# Unmarried & Pregnant



## ThomasC (Jul 5, 2012)

Does anyone know if it's possible for an unmarried, pregnant, working expat to return to UK to give birth then return to Dubai and sponsor the child as a single parent?

Have read that a NOC is needed from the Father, is this correct?

All advice very gratefully received please.


----------



## TallyHo (Aug 21, 2011)

My guess is that the Emiratis in charge of the visas would be able to put two and two together and figure out what really went on. 

If she's pregnant and wants to keep the baby, she needs to leave Dubai ASAP and plan a life that does not involve Dubai. In theory it's possible for an unmarried woman with a child born out of wedlock to sponsor the child, as it has happened before, but there's also been occasions when they were denied sponsorship. The ones I've heard of who did manage to sponsor an illegitimate child were pretty high up (directorship level) and the companies were influential enough, and they also had not lived in the UAE before. 

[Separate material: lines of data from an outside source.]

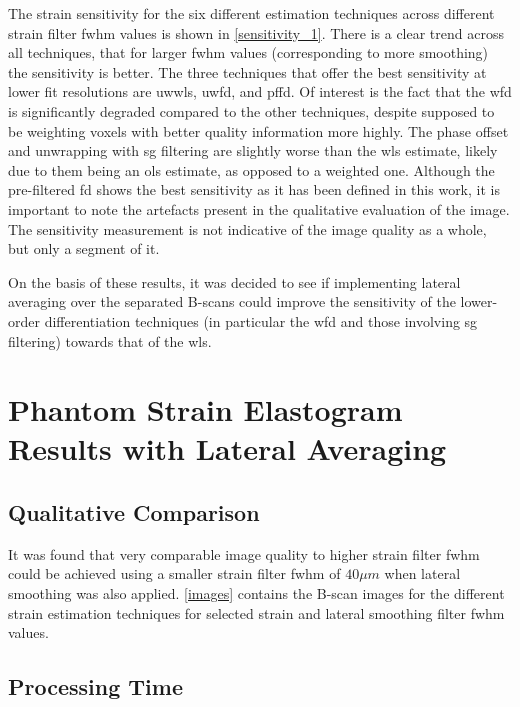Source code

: The strain sensitivity for the six different estimation techniques across different strain filter \ac{fwhm} values is shown in \autoref{sensitivity_1}. There is a clear trend across all techniques, that for larger \ac{fwhm} values (corresponding to more smoothing) the sensitivity is better. 
The three techniques that offer the best sensitivity at lower fit resolutions are \ac{uwwls}, \ac{uwfd}, and \ac{pffd}. Of interest is the fact that the \ac{wfd} is significantly degraded compared to the other techniques, despite supposed to be weighting voxels with better quality information more highly.
The phase offset and unwrapping with \ac{sg} filtering are slightly worse than the \ac{wls} estimate, likely due to them being an \ac{ols} estimate, as opposed to a weighted one.
Although the pre-filtered \ac{fd} shows the best sensitivity as it has been defined in this work, it is important to note the artefacts present in the qualitative evaluation of the image. The sensitivity measurement is not indicative of the image quality as a whole, but only a segment of it.

On the basis of these results, it was decided to see if implementing lateral averaging over the separated B-scans could improve the sensitivity of the lower-order differentiation techniques (in particular the \ac{wfd} and those involving \ac{sg} filtering) towards that of the \ac{wls}. 

\section{Phantom Strain Elastogram Results with Lateral Averaging}\label{phantom_results_lateral}

\subsection{Qualitative Comparison}
It was found that very comparable image quality to higher strain filter \ac{fwhm} could be achieved using a smaller strain filter \ac{fwhm} of $40\mu m$ when lateral smoothing was also applied. \autoref{images} contains the B-scan  images for the different strain estimation techniques for selected strain and lateral smoothing filter \ac{fwhm} values. 

\subsection{Processing Time}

If this is your casual partner and both of you are desperate to stay in Dubai, you may want to contemplate marriage. Go to the registrar's office in the UK. Officially get married. It can even be done here via the embassy. Baby is born. Officially get divorced. If this is too overwhelming, well, a baby is f*cking complicated so they need to get used to the fact there's a third person in their lives they have to plan for. 

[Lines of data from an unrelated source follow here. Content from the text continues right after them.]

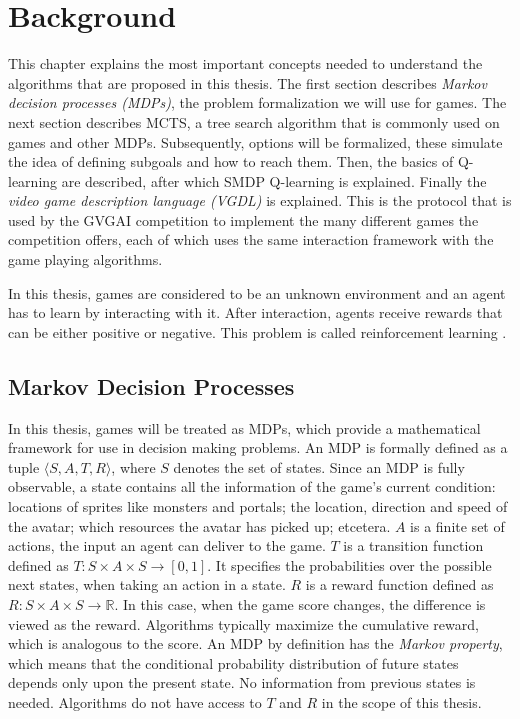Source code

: \chapter{Background}
\label{sec:background}

This chapter explains the most important concepts needed to understand the
algorithms that are proposed in this thesis. The first section describes
\emph{Markov decision processes (MDPs)}, the problem formalization we will use
for games. The next section describes MCTS, a tree search algorithm that is
commonly used on games and other MDPs. Subsequently, options will be formalized,
these simulate the idea of defining subgoals and how to reach them. Then, the
basics of Q-learning are described, after which SMDP Q-learning is explained.
Finally the \emph{video game description language (VGDL)} is explained. This is
the protocol that is used by the GVGAI competition to implement the many
different games the competition offers, each of which uses the same interaction
framework with the game playing algorithms.

In this thesis, games are considered to be an unknown environment and an agent
has to learn by interacting with it. After interaction, agents receive
rewards that can be either positive or negative. This problem is called
reinforcement learning \cite{wiering2012reinforcement}.

\section{Markov Decision Processes}
\label{subsec:mdps}
In this thesis, games will be treated as MDPs, which provide a mathematical
framework for use in decision making problems. An MDP is formally defined as a
tuple $\langle S, A, T, R \rangle$, where $S$ denotes the set of states. Since an MDP
is fully observable, a state contains all the information of the
game's current condition: locations of sprites like monsters and portals; the
location, direction and speed of the avatar; which resources the avatar has
picked up; etcetera. $A$ is a finite set of actions, the input an agent can
deliver to the game. $T$ is a transition function defined as $T : S \times A
\times S \rightarrow \left[0,1\right]$. It specifies the probabilities over the
possible next states, when taking an action in a state.  $R$ is a reward
function defined as $R: S \times A \times S \rightarrow \mathbb{R}$. In this
case, when the game score changes, the difference is viewed as the reward.
Algorithms typically maximize the cumulative reward, which is analogous to the
score. An MDP by definition has the \emph{Markov property}, which means that the
conditional probability distribution of future states depends only upon the
present state. No information from previous states is needed. Algorithms do not
have access to $T$ and $R$ in the scope of this thesis.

Also - it's very challenging for a single mother with a baby to survive in Dubai. She'll have to work so who's looking after the baby? Can she afford the expenses of hiring a maid/nanny? 



ThomasC said:


> Does anyone know if it's possible for an unmarried, pregnant, working expat to return to UK to give birth then return to Dubai and sponsor the child as a single parent?
> 
> Have read that a NOC is needed from the Father, is this correct?
> 
> All advice very gratefully received please.


----------